[Raw data]:

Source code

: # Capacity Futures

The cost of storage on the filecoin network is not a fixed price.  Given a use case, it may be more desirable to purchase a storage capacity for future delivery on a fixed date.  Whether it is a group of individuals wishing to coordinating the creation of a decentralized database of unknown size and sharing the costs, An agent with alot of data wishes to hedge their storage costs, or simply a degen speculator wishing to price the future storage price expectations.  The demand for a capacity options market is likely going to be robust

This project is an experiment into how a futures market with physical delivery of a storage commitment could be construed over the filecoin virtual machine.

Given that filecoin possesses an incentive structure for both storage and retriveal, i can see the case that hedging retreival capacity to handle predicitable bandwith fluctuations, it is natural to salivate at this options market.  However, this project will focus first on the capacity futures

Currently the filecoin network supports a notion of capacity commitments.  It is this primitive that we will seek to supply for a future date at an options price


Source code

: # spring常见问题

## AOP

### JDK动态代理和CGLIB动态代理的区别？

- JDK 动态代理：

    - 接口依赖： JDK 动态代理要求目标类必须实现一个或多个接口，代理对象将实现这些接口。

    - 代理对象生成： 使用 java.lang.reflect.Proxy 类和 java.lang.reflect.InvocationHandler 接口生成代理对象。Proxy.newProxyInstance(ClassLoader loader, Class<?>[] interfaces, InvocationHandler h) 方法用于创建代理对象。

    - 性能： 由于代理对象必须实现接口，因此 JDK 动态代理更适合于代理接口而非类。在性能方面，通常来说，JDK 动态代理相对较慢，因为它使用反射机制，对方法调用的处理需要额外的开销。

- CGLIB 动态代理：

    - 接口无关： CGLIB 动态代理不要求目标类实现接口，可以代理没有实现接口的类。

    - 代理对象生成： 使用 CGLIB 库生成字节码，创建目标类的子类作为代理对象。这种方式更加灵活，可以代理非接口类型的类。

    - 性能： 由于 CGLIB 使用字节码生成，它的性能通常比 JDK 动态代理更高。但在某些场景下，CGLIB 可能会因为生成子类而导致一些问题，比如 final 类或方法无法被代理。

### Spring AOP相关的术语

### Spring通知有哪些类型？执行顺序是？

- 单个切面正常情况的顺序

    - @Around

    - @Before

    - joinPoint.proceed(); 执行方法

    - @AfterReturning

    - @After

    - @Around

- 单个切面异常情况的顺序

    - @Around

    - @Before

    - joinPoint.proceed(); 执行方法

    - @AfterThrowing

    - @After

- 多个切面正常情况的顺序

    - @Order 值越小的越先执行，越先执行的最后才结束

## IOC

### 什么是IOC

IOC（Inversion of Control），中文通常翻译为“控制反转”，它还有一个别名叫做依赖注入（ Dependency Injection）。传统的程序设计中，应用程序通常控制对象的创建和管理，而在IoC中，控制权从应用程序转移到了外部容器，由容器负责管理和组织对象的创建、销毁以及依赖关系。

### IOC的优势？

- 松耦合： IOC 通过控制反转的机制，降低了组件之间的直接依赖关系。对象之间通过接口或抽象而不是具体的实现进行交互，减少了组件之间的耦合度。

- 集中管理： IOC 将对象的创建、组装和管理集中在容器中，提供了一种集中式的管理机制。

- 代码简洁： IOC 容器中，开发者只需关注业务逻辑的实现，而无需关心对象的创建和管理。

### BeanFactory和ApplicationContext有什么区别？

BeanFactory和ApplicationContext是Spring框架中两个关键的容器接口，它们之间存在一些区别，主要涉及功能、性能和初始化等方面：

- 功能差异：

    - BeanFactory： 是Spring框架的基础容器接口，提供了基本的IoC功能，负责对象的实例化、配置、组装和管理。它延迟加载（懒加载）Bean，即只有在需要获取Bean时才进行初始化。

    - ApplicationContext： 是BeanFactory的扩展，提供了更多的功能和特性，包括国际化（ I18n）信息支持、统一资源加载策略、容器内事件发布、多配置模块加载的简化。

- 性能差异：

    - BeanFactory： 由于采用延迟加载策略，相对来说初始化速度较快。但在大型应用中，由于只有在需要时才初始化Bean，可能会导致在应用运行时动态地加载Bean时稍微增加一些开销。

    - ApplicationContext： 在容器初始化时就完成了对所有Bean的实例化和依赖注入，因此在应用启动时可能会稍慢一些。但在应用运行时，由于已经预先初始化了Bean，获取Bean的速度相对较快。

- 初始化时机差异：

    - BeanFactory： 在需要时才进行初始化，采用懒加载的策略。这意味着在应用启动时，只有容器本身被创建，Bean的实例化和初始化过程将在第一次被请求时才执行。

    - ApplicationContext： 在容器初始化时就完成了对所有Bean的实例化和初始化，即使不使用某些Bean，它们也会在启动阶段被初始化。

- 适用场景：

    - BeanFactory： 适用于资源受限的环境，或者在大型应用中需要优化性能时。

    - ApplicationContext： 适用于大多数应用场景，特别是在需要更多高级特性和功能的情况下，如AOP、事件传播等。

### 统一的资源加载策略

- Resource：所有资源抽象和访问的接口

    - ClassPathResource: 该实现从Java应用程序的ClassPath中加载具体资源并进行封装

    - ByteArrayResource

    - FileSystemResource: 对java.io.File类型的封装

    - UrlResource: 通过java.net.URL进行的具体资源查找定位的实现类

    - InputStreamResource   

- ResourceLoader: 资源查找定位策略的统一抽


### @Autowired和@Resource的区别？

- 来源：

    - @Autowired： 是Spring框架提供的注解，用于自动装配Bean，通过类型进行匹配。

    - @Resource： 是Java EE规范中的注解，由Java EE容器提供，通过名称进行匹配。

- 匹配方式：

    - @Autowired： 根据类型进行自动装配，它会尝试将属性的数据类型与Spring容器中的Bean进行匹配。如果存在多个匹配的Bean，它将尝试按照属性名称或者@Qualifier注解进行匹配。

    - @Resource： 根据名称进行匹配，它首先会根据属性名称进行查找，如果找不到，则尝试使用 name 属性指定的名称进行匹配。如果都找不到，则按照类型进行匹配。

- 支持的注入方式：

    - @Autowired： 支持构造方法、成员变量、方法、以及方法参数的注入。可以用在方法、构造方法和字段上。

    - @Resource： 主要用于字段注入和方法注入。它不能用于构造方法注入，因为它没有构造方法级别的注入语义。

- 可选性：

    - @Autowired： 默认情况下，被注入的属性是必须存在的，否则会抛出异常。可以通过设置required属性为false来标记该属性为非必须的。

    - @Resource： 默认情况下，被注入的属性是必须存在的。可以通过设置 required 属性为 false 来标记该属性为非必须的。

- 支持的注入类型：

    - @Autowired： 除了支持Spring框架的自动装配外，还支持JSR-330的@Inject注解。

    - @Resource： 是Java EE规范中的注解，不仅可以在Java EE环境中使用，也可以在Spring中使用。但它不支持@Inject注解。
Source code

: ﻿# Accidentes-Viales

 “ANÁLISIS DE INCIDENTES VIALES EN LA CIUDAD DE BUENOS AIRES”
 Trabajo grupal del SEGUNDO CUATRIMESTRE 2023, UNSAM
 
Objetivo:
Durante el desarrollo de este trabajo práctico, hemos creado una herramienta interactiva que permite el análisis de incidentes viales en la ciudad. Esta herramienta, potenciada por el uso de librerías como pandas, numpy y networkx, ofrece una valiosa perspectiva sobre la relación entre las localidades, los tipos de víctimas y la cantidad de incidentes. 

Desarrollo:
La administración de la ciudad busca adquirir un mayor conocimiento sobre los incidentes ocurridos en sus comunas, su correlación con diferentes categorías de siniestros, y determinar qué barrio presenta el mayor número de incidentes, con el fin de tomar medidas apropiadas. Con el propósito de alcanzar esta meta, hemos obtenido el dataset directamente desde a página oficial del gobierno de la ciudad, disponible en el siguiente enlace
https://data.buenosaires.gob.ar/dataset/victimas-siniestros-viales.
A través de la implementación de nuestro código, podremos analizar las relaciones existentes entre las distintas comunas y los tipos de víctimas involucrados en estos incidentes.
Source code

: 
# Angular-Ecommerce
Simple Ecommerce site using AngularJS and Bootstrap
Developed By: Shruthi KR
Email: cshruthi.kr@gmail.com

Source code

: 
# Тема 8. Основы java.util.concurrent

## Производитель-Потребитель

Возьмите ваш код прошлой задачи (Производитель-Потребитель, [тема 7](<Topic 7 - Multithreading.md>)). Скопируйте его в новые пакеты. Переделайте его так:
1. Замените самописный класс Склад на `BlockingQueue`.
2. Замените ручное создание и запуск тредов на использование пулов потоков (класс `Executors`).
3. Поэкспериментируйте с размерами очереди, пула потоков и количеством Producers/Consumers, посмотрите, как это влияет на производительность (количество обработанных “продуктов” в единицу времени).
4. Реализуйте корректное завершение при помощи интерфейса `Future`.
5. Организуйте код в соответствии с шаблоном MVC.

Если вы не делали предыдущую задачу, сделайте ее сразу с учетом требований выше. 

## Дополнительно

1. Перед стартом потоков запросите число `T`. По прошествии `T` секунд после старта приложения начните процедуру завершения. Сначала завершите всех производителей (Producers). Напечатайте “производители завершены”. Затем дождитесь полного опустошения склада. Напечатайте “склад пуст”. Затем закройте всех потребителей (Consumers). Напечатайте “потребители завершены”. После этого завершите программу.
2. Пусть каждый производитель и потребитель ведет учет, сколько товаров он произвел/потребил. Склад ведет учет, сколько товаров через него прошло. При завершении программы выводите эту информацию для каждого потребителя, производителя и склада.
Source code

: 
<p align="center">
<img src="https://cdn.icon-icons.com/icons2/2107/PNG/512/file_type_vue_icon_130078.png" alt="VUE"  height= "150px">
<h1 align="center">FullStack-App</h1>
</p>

[What you should do]: Look above for the line with "3. Поэкспериментируйте с"; retype exactly that line, every line after it up to the line with "## Дополнительно", and that line too, nothing else.

[Response]:
3. Поэкспериментируйте с размерами очереди, пула потоков и количеством Producers/Consumers, посмотрите, как это влияет на производительность (количество обработанных “продуктов” в единицу времени).
4. Реализуйте корректное завершение при помощи интерфейса `Future`.
5. Организуйте код в соответствии с шаблоном MVC.

Если вы не делали предыдущую задачу, сделайте ее сразу с учетом требований выше. 

## Дополнительно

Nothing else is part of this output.